• DESCRIPTION OF THE TASK: Without the pictures, set down every record below exactly as it reads.

• SUPPLIED MATERIAL:
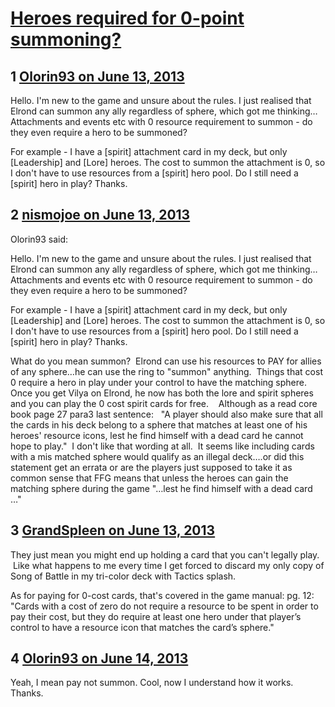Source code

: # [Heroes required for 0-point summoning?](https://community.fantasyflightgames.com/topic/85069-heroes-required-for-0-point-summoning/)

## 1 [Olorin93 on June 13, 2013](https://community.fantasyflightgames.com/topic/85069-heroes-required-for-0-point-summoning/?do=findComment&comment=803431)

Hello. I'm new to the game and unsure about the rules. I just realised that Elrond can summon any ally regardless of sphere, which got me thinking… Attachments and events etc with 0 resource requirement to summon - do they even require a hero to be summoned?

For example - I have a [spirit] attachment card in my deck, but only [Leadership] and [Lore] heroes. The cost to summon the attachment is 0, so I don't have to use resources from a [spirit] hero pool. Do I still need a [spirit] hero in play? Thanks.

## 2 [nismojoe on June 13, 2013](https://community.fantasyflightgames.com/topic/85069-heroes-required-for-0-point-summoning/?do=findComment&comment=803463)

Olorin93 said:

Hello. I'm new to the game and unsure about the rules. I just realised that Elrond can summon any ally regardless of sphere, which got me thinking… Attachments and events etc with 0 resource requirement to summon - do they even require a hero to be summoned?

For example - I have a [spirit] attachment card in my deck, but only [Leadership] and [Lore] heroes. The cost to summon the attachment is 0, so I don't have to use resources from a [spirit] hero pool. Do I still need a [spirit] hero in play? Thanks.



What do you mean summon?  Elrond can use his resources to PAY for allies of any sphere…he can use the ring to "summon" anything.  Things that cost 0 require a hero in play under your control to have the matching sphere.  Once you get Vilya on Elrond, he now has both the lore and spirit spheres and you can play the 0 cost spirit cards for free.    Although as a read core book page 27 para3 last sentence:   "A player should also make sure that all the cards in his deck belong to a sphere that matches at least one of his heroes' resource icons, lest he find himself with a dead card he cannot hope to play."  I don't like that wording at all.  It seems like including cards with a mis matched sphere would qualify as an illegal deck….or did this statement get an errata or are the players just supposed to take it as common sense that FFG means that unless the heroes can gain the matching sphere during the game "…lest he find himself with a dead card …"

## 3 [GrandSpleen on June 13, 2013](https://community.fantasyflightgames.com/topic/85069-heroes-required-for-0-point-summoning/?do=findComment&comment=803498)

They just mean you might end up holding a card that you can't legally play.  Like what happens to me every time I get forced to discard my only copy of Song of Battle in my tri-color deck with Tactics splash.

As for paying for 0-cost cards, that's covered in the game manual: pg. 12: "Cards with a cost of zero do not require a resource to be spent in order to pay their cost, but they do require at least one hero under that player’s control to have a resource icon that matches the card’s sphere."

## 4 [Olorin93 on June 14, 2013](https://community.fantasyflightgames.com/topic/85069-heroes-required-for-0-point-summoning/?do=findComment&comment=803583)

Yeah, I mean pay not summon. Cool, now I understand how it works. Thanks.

• SOLUTION TO THIS EXERCISE:
Source code

: # [Heroes required for 0-point summoning?](https://community.fantasyflightgames.com/topic/85069-heroes-required-for-0-point-summoning/)

## 1 [Olorin93 on June 13, 2013](https://community.fantasyflightgames.com/topic/85069-heroes-required-for-0-point-summoning/?do=findComment&comment=803431)

Hello. I'm new to the game and unsure about the rules. I just realised that Elrond can summon any ally regardless of sphere, which got me thinking… Attachments and events etc with 0 resource requirement to summon - do they even require a hero to be summoned?

For example - I have a [spirit] attachment card in my deck, but only [Leadership] and [Lore] heroes. The cost to summon the attachment is 0, so I don't have to use resources from a [spirit] hero pool. Do I still need a [spirit] hero in play? Thanks.

## 2 [nismojoe on June 13, 2013](https://community.fantasyflightgames.com/topic/85069-heroes-required-for-0-point-summoning/?do=findComment&comment=803463)

Olorin93 said:

Hello. I'm new to the game and unsure about the rules. I just realised that Elrond can summon any ally regardless of sphere, which got me thinking… Attachments and events etc with 0 resource requirement to summon - do they even require a hero to be summoned?

For example - I have a [spirit] attachment card in my deck, but only [Leadership] and [Lore] heroes. The cost to summon the attachment is 0, so I don't have to use resources from a [spirit] hero pool. Do I still need a [spirit] hero in play? Thanks.



What do you mean summon?  Elrond can use his resources to PAY for allies of any sphere…he can use the ring to "summon" anything.  Things that cost 0 require a hero in play under your control to have the matching sphere.  Once you get Vilya on Elrond, he now has both the lore and spirit spheres and you can play the 0 cost spirit cards for free.    Although as a read core book page 27 para3 last sentence:   "A player should also make sure that all the cards in his deck belong to a sphere that matches at least one of his heroes' resource icons, lest he find himself with a dead card he cannot hope to play."  I don't like that wording at all.  It seems like including cards with a mis matched sphere would qualify as an illegal deck….or did this statement get an errata or are the players just supposed to take it as common sense that FFG means that unless the heroes can gain the matching sphere during the game "…lest he find himself with a dead card …"

## 3 [GrandSpleen on June 13, 2013](https://community.fantasyflightgames.com/topic/85069-heroes-required-for-0-point-summoning/?do=findComment&comment=803498)

They just mean you might end up holding a card that you can't legally play.  Like what happens to me every time I get forced to discard my only copy of Song of Battle in my tri-color deck with Tactics splash.

As for paying for 0-cost cards, that's covered in the game manual: pg. 12: "Cards with a cost of zero do not require a resource to be spent in order to pay their cost, but they do require at least one hero under that player’s control to have a resource icon that matches the card’s sphere."

## 4 [Olorin93 on June 14, 2013](https://community.fantasyflightgames.com/topic/85069-heroes-required-for-0-point-summoning/?do=findComment&comment=803583)

Yeah, I mean pay not summon. Cool, now I understand how it works. Thanks.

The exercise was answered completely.